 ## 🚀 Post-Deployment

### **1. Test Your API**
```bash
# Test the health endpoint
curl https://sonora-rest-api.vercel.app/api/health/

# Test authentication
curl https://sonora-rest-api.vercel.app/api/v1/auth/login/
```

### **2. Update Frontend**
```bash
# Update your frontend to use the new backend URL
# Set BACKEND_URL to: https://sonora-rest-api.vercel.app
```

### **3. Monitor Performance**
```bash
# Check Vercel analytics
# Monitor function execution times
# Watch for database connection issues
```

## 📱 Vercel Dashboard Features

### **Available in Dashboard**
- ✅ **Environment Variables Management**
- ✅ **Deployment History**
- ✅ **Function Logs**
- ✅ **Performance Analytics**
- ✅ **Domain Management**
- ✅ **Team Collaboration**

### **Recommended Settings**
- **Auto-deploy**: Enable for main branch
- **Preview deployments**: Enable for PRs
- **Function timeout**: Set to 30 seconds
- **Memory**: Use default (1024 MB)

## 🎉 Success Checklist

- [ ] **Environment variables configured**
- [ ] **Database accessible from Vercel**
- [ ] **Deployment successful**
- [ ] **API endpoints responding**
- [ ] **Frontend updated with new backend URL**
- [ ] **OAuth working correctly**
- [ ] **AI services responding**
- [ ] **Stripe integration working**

◆ ◆ ◆ ◆ ◆

Description of the task
Type out the whole listing above again, exactly as it stands.

The answer
 ## 🚀 Post-Deployment

### **1. Test Your API**
```bash
# Test the health endpoint
curl https://sonora-rest-api.vercel.app/api/health/

# Test authentication
curl https://sonora-rest-api.vercel.app/api/v1/auth/login/
```

### **2. Update Frontend**
```bash
# Update your frontend to use the new backend URL
# Set BACKEND_URL to: https://sonora-rest-api.vercel.app
```

### **3. Monitor Performance**
```bash
# Check Vercel analytics
# Monitor function execution times
# Watch for database connection issues
```

## 📱 Vercel Dashboard Features

### **Available in Dashboard**
- ✅ **Environment Variables Management**
- ✅ **Deployment History**
- ✅ **Function Logs**
- ✅ **Performance Analytics**
- ✅ **Domain Management**
- ✅ **Team Collaboration**

### **Recommended Settings**
- **Auto-deploy**: Enable for main branch
- **Preview deployments**: Enable for PRs
- **Function timeout**: Set to 30 seconds
- **Memory**: Use default (1024 MB)

## 🎉 Success Checklist

- [ ] **Environment variables configured**
- [ ] **Database accessible from Vercel**
- [ ] **Deployment successful**
- [ ] **API endpoints responding**
- [ ] **Frontend updated with new backend URL**
- [ ] **OAuth working correctly**
- [ ] **AI services responding**
- [ ] **Stripe integration working**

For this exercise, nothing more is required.